Determine how many lines of the entries include the word "click", and report that number with no further text.

++++ INPUT DATA ++++

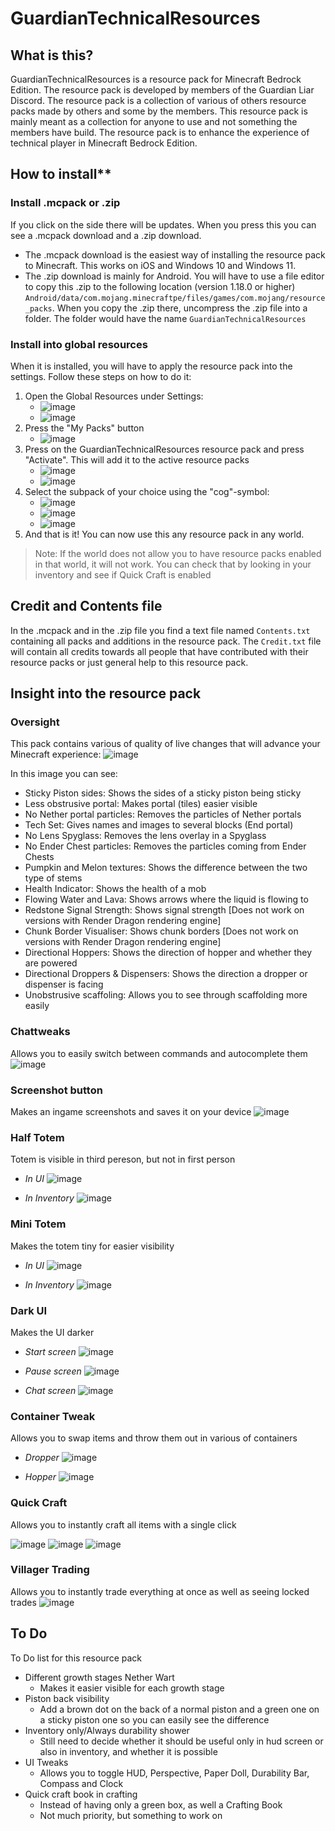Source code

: # GuardianTechnicalResources

## What is this?

GuardianTechnicalResources is a resource pack for Minecraft Bedrock Edition. The resource pack is developed by members of the Guardian Liar Discord. The resource pack is a collection of various of others resource packs made by others and some by the members. This resource pack is mainly meant as a collection for anyone to use and not something the members have build. The resource pack is to enhance the experience of technical player in Minecraft Bedrock Edition.

## How to install**
### Install .mcpack or .zip
If you click on the side there will be updates. When you press this you can see a .mcpack download and a .zip download. 
- The .mcpack download is the easiest way of installing the resource pack to Minecraft. This works on iOS and Windows 10 and Windows 11.
- The .zip download is mainly for Android. You will have to use a file editor to copy this .zip to the following location (version 1.18.0 or higher) `Android/data/com.mojang.minecraftpe/files/games/com.mojang/resource_packs`. When you copy the .zip there, uncompress the .zip file into a folder. The folder would have the name `GuardianTechnicalResources`

### Install into global resources
When it is installed, you will have to apply the resource pack into the settings. Follow these steps on how to do it:

1. Open the Global Resources under Settings: 
   - ![image](https://user-images.githubusercontent.com/80174370/155843495-1597461b-67a4-488e-b2c8-d921df7280b3.png)
   - ![image](https://user-images.githubusercontent.com/80174370/155843548-32e5f65c-c41f-4fa6-adc5-928b05934c0f.png)
2. Press the "My Packs" button
   - ![image](https://user-images.githubusercontent.com/80174370/155843594-08f077cf-54ef-4e89-b375-d9b457f973dd.png)
3. Press on the GuardianTechnicalResources resource pack and press "Activate". This will add it to the active resource packs
   - ![image](https://user-images.githubusercontent.com/80174370/155843647-e5134d03-a6a4-4a69-8f73-9094c2370068.png)
   - ![image](https://user-images.githubusercontent.com/80174370/155843663-ccb5dbfe-7786-4618-99f9-d75f3772942c.png)
4. Select the subpack of your choice using the "cog"-symbol: 
   - ![image](https://user-images.githubusercontent.com/80174370/155843684-19295b6d-1620-4a63-bb6a-2a7b912bb1e6.png)
   - ![image](https://user-images.githubusercontent.com/80174370/155843692-0df64bfd-37b8-44eb-a262-c966fa230eb7.png)
   - ![image](https://user-images.githubusercontent.com/80174370/155843812-bc1cadef-c04d-4e82-9373-33185ddb0616.png)
5. And that is it! You can now use this any resource pack in any world. 
> Note: If the world does not allow you to have resource packs enabled in that world, it will not work. You can check that by looking in your inventory and see if Quick Craft is enabled

## Credit and Contents file

In the .mcpack and in the .zip file you find a text file named `Contents.txt` containing all packs and additions in the resource pack. The `Credit.txt` file will contain all credits towards all people that have contributed with their resource packs or just general help to this resource pack.

## Insight into the resource pack

### Oversight
This pack contains various of quality of live changes that will advance your Minecraft experience:
![image](https://user-images.githubusercontent.com/80174370/155845192-7ecf1256-74e6-436e-8399-d632e96682f2.png)

In this image you can see:
- Sticky Piston sides: Shows the sides of a sticky piston being sticky
- Less obstrusive portal: Makes portal (tiles) easier visible
- No Nether portal particles: Removes the particles of Nether portals
- Tech Set: Gives names and images to several blocks (End portal)
- No Lens Spyglass: Removes the lens overlay in a Spyglass
- No Ender Chest particles: Removes the particles coming from Ender Chests
- Pumpkin and Melon textures: Shows the difference between the two type of stems
- Health Indicator: Shows the health of a mob
- Flowing Water and Lava: Shows arrows where the liquid is flowing to
- Redstone Signal Strength: Shows signal strength [Does not work on versions with Render Dragon rendering engine] 
- Chunk Border Visualiser: Shows chunk borders [Does not work on versions with Render Dragon rendering engine] 
- Directional Hoppers: Shows the direction of hopper and whether they are powered
- Directional Droppers & Dispensers: Shows the direction a dropper or dispenser is facing
- Unobstrusive scaffoling: Allows you to see through scaffolding more easily

### Chattweaks
Allows you to easily switch between commands and autocomplete them
![image](https://user-images.githubusercontent.com/80174370/155613853-b76b9abe-884d-42a9-89d2-97b45dd37338.png)

### Screenshot button
Makes an ingame screenshots and saves it on your device
![image](https://user-images.githubusercontent.com/80174370/155613815-b92bd79c-6316-4a0b-9d64-c0b4577063e2.png)

### Half Totem
Totem is visible in third pereson, but not in first person

- _In UI_
![image](https://user-images.githubusercontent.com/80174370/155614643-57c0df4d-2aa2-422f-8616-95b268aab9c4.png)

- _In Inventory_
![image](https://user-images.githubusercontent.com/80174370/155614583-1b7e099b-ee1b-4ab0-9a77-d4ed679d5bed.png)

### Mini Totem
Makes the totem tiny for easier visibility

- _In UI_
![image](https://user-images.githubusercontent.com/80174370/155614073-303d9e2a-547d-4f79-b1a1-96711d4ee16d.png)

- _In Inventory_
![image](https://user-images.githubusercontent.com/80174370/155614027-9fc894e8-db56-4c21-a852-88ddc76de84c.png)

### Dark UI
Makes the UI darker

- _Start screen_
![image](https://user-images.githubusercontent.com/80174370/155615885-b7a34cd5-a3b4-46df-810d-d9ebdd2136c7.png)

- _Pause screen_
![image](https://user-images.githubusercontent.com/80174370/155615982-c8e5c6ef-aa2d-43f3-bfbb-f0ff0fb0d45c.png)

- _Chat screen_
![image](https://user-images.githubusercontent.com/80174370/155616007-c7d4bd90-9a28-4e8c-953b-b73b39b14050.png)

### Container Tweak
Allows you to swap items and throw them out in various of containers

- _Dropper_
![image](https://user-images.githubusercontent.com/80174370/155615663-668bae33-58cc-43a5-9ccc-fa602ad857a8.png)

- _Hopper_
![image](https://user-images.githubusercontent.com/80174370/155615567-581be576-5319-44b0-9adc-6464e209532a.png)

### Quick Craft
Allows you to instantly craft all items with a single click

![image](https://user-images.githubusercontent.com/80174370/155844553-9aa374f2-2003-4401-945a-6e4ba0a4c6da.png)
![image](https://user-images.githubusercontent.com/80174370/155844584-181a807b-7a65-47a9-958f-195c7fbc9709.png)
![image](https://user-images.githubusercontent.com/80174370/155844589-ba3d3157-de98-443f-9cb4-47e436181045.png)

### Villager Trading
Allows you to instantly trade everything at once as well as seeing locked trades
![image](https://user-images.githubusercontent.com/80174370/155844690-572682df-7b61-4a08-8542-8a5d0e367eb6.png)

## To Do
To Do list for this resource pack
- Different growth stages Nether Wart
  - Makes it easier visible for each growth stage
- Piston back visibility
  - Add a brown dot on the back of a normal piston and a green one on a sticky piston one so you can easily see the difference
- Inventory only/Always durability shower 
  - Still need to decide whether it should be useful only in hud screen or also in inventory, and whether it is possible
- UI Tweaks
  - Allows you to toggle HUD, Perspective, Paper Doll, Durability Bar, Compass and Clock
- Quick craft book in crafting
  - Instead of having only a green box, as well a Crafting Book
  - Not much priority, but something to work on
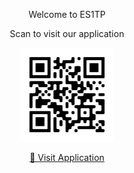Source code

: 
<div align="center">
  <p>Welcome to ES1TP</p>
  <p>Scan to visit our application</p>
  <img src="./qr-code.png" alt="Scan to visit our app" width="150" />
  <p>
    <a href="https://es1tp.github.io/comms-parent/">🔗 Visit Application</a>
  </p>
</div>

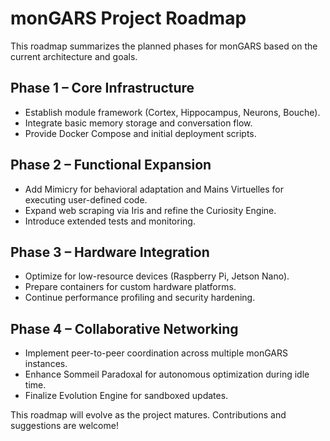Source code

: # monGARS Project Roadmap

This roadmap summarizes the planned phases for monGARS based on the current architecture and goals.

## Phase 1 – Core Infrastructure
- Establish module framework (Cortex, Hippocampus, Neurons, Bouche).
- Integrate basic memory storage and conversation flow.
- Provide Docker Compose and initial deployment scripts.

## Phase 2 – Functional Expansion
- Add Mimicry for behavioral adaptation and Mains Virtuelles for executing user-defined code.
- Expand web scraping via Iris and refine the Curiosity Engine.
- Introduce extended tests and monitoring.

## Phase 3 – Hardware Integration
- Optimize for low-resource devices (Raspberry Pi, Jetson Nano).
- Prepare containers for custom hardware platforms.
- Continue performance profiling and security hardening.

## Phase 4 – Collaborative Networking
- Implement peer-to-peer coordination across multiple monGARS instances.
- Enhance Sommeil Paradoxal for autonomous optimization during idle time.
- Finalize Evolution Engine for sandboxed updates.

This roadmap will evolve as the project matures. Contributions and suggestions are welcome!
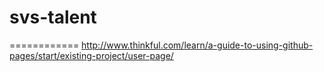 # svs-talent
============
http://www.thinkful.com/learn/a-guide-to-using-github-pages/start/existing-project/user-page/
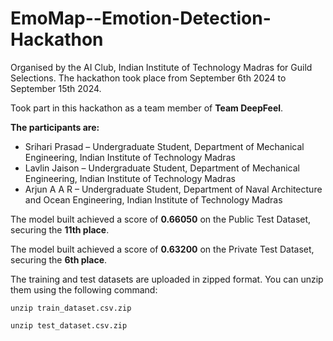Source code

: # EmoMap--Emotion-Detection-Hackathon
Organised by the AI Club, Indian Institute of Technology Madras for Guild Selections. The hackathon took place from September 6th 2024 to September 15th 2024. 

<p>Took part in this hackathon as a team member of <strong>Team DeepFeel</strong>.</p>

<p><strong>The participants are:</strong></p>  
<ul>  
    <li>Srihari Prasad – Undergraduate Student, Department of Mechanical Engineering, Indian Institute of Technology Madras</li>  
    <li>Lavlin Jaison – Undergraduate Student, Department of Mechanical Engineering, Indian Institute of Technology Madras</li>  
    <li>Arjun A A R – Undergraduate Student, Department of Naval Architecture and Ocean Engineering, Indian Institute of Technology Madras</li>  
</ul>  

<p>The model built achieved a score of <strong>0.66050</strong> on the Public Test Dataset, securing the <strong>11th place</strong>.</p>  
<p>The model built achieved a score of <strong>0.63200</strong> on the Private Test Dataset, securing the <strong>6th place</strong>.</p>

<p>The training and test datasets are uploaded in zipped format. You can unzip them using the following command:</p>  
<pre><code>unzip train_dataset.csv.zip</code></pre>
<pre><code>unzip test_dataset.csv.zip</code></pre>
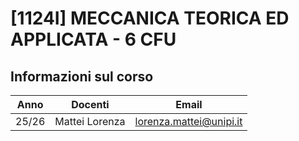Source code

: # [1124I] MECCANICA TEORICA ED APPLICATA - 6 CFU

## Informazioni sul corso

|Anno|Docenti|Email|
|-|-|-|
|25/26|Mattei Lorenza|<lorenza.mattei@unipi.it>|
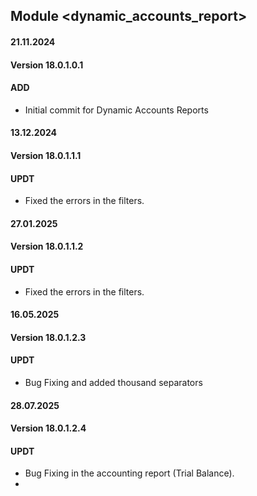 ## Module <dynamic_accounts_report>

#### 21.11.2024
#### Version 18.0.1.0.1
#### ADD
- Initial commit for Dynamic Accounts  Reports

#### 13.12.2024
#### Version 18.0.1.1.1
#### UPDT
- Fixed the errors in the filters.

#### 27.01.2025
#### Version 18.0.1.1.2
#### UPDT
- Fixed the errors in the filters.

#### 16.05.2025
#### Version 18.0.1.2.3
#### UPDT
- Bug Fixing and added thousand separators

#### 28.07.2025
#### Version 18.0.1.2.4
#### UPDT
- Bug Fixing in the accounting report (Trial Balance).
- 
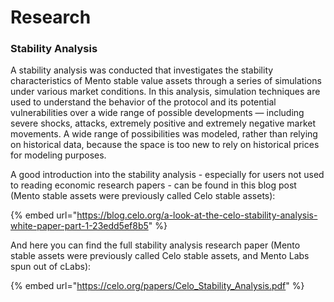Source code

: # Research

### Stability Analysis

A stability analysis was conducted that investigates the stability characteristics of Mento stable value assets through a series of simulations under various market conditions. In this analysis, simulation techniques are used to understand the behavior of the protocol and its potential vulnerabilities over a wide range of possible developments — including severe shocks, attacks, extremely positive and extremely negative market movements. A wide range of possibilities was modeled, rather than relying on historical data, because the space is too new to rely on historical prices for modeling purposes.

A good introduction into the stability analysis - especially for users not used to reading economic research papers - can be found in this blog post (Mento stable assets were previously called Celo stable assets):&#x20;

{% embed url="https://blog.celo.org/a-look-at-the-celo-stability-analysis-white-paper-part-1-23edd5ef8b5" %}

And here you can find the full stability analysis research paper (Mento stable assets were previously called Celo stable assets, and Mento Labs spun out of cLabs): &#x20;

{% embed url="https://celo.org/papers/Celo_Stability_Analysis.pdf" %}

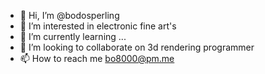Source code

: - 👋 Hi, I’m @bodosperling
- 👀 I’m interested in electronic fine art's
- 🌱 I’m currently learning ...
- 💞️ I’m looking to collaborate on 3d rendering programmer
- 📫 How to reach me bo8000@pm.me

<!---
bodosperling/bodosperling is a ✨ special ✨ repository because its `README.md` (this file) appears on your GitHub profile.
You can click the Preview link to take a look at your changes.
--->
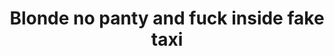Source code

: ---
layout: post
title: Blonde no panty and fuck inside fake taxi
duration: '06:47'
view: 126
rate: 2
video: 'https://flashservice.xvideos.com/embedframe/27198067'
priority: 0.9
changefreq: daily
---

++++

• SOLUTION FOR THIS TASK: 3